=== RAW DATA ===

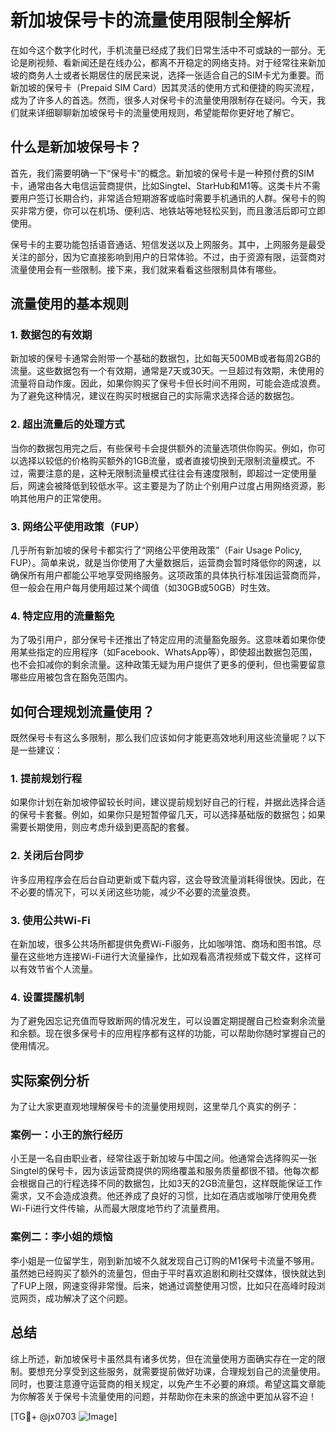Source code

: # 新加坡保号卡的流量使用限制全解析

在如今这个数字化时代，手机流量已经成了我们日常生活中不可或缺的一部分。无论是刷视频、看新闻还是在线办公，都离不开稳定的网络支持。对于经常往来新加坡的商务人士或者长期居住的居民来说，选择一张适合自己的SIM卡尤为重要。而新加坡的保号卡（Prepaid SIM Card）因其灵活的使用方式和便捷的购买流程，成为了许多人的首选。然而，很多人对保号卡的流量使用限制存在疑问。今天，我们就来详细聊聊新加坡保号卡的流量使用规则，希望能帮你更好地了解它。

## 什么是新加坡保号卡？

首先，我们需要明确一下“保号卡”的概念。新加坡的保号卡是一种预付费的SIM卡，通常由各大电信运营商提供，比如Singtel、StarHub和M1等。这类卡片不需要用户签订长期合约，非常适合短期游客或临时需要手机通讯的人群。保号卡的购买非常方便，你可以在机场、便利店、地铁站等地轻松买到，而且激活后即可立即使用。

保号卡的主要功能包括语音通话、短信发送以及上网服务。其中，上网服务是最受关注的部分，因为它直接影响到用户的日常体验。不过，由于资源有限，运营商对流量使用会有一些限制。接下来，我们就来看看这些限制具体有哪些。

## 流量使用的基本规则

### 1. 数据包的有效期
新加坡的保号卡通常会附带一个基础的数据包，比如每天500MB或者每周2GB的流量。这些数据包有一个有效期，通常是7天或30天。一旦超过有效期，未使用的流量将自动作废。因此，如果你购买了保号卡但长时间不用网，可能会造成浪费。为了避免这种情况，建议在购买时根据自己的实际需求选择合适的数据包。

### 2. 超出流量后的处理方式
当你的数据包用完之后，有些保号卡会提供额外的流量选项供你购买。例如，你可以选择以较低的价格购买额外的1GB流量，或者直接切换到无限制流量模式。不过，需要注意的是，这种无限制流量模式往往会有速度限制，即超过一定使用量后，网速会被降低到较低水平。这主要是为了防止个别用户过度占用网络资源，影响其他用户的正常使用。

### 3. 网络公平使用政策（FUP）
几乎所有新加坡的保号卡都实行了“网络公平使用政策”（Fair Usage Policy, FUP）。简单来说，就是当你使用了大量数据后，运营商会暂时降低你的网速，以确保所有用户都能公平地享受网络服务。这项政策的具体执行标准因运营商而异，但一般会在用户每月使用超过某个阈值（如30GB或50GB）时生效。

### 4. 特定应用的流量豁免
为了吸引用户，部分保号卡还推出了特定应用的流量豁免服务。这意味着如果你使用某些指定的应用程序（如Facebook、WhatsApp等），即使超出数据包范围，也不会扣减你的剩余流量。这种政策无疑为用户提供了更多的便利，但也需要留意哪些应用被包含在豁免范围内。

## 如何合理规划流量使用？

既然保号卡有这么多限制，那么我们应该如何才能更高效地利用这些流量呢？以下是一些建议：

### 1. 提前规划行程
如果你计划在新加坡停留较长时间，建议提前规划好自己的行程，并据此选择合适的保号卡套餐。例如，如果你只是短暂停留几天，可以选择基础版的数据包；如果需要长期使用，则应考虑升级到更高配的套餐。

### 2. 关闭后台同步
许多应用程序会在后台自动更新或下载内容，这会导致流量消耗得很快。因此，在不必要的情况下，可以关闭这些功能，减少不必要的流量浪费。

### 3. 使用公共Wi-Fi
在新加坡，很多公共场所都提供免费Wi-Fi服务，比如咖啡馆、商场和图书馆。尽量在这些地方连接Wi-Fi进行大流量操作，比如观看高清视频或下载文件，这样可以有效节省个人流量。

### 4. 设置提醒机制
为了避免因忘记充值而导致断网的情况发生，可以设置定期提醒自己检查剩余流量和余额。现在很多保号卡的应用程序都有这样的功能，可以帮助你随时掌握自己的使用情况。

## 实际案例分析

为了让大家更直观地理解保号卡的流量使用规则，这里举几个真实的例子：

### 案例一：小王的旅行经历
小王是一名自由职业者，经常往返于新加坡与中国之间。他通常会选择购买一张Singtel的保号卡，因为该运营商提供的网络覆盖和服务质量都很不错。他每次都会根据自己的行程选择不同的数据包，比如3天的2GB流量包，这样既能保证工作需求，又不会造成浪费。他还养成了良好的习惯，比如在酒店或咖啡厅使用免费Wi-Fi进行文件传输，从而最大限度地节约了流量费用。

### 案例二：李小姐的烦恼
李小姐是一位留学生，刚到新加坡不久就发现自己订购的M1保号卡流量不够用。虽然她已经购买了额外的流量包，但由于平时喜欢追剧和刷社交媒体，很快就达到了FUP上限，网速变得非常慢。后来，她通过调整使用习惯，比如只在高峰时段浏览网页，成功解决了这个问题。

## 总结

综上所述，新加坡保号卡虽然具有诸多优势，但在流量使用方面确实存在一定的限制。要想充分享受到这些服务，就需要提前做好功课，合理规划自己的流量使用。同时，也要注意遵守运营商的相关规定，以免产生不必要的麻烦。希望这篇文章能为你解答关于保号卡流量使用的问题，并帮助你在未来的旅途中更加从容不迫！

[TG💪+ @jx0703 ![Image](https://github.com/user-attachments/assets/dbca1d08-cadb-493c-b0ec-ad6f7a83f270)]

===

Only the lines from the one holding "### 案例二：李小姐的烦恼" to the end of the entries above belong in the answer, each copied exactly.

### 案例二：李小姐的烦恼
李小姐是一位留学生，刚到新加坡不久就发现自己订购的M1保号卡流量不够用。虽然她已经购买了额外的流量包，但由于平时喜欢追剧和刷社交媒体，很快就达到了FUP上限，网速变得非常慢。后来，她通过调整使用习惯，比如只在高峰时段浏览网页，成功解决了这个问题。

## 总结

综上所述，新加坡保号卡虽然具有诸多优势，但在流量使用方面确实存在一定的限制。要想充分享受到这些服务，就需要提前做好功课，合理规划自己的流量使用。同时，也要注意遵守运营商的相关规定，以免产生不必要的麻烦。希望这篇文章能为你解答关于保号卡流量使用的问题，并帮助你在未来的旅途中更加从容不迫！

[TG💪+ @jx0703 ![Image](https://github.com/user-attachments/assets/dbca1d08-cadb-493c-b0ec-ad6f7a83f270)]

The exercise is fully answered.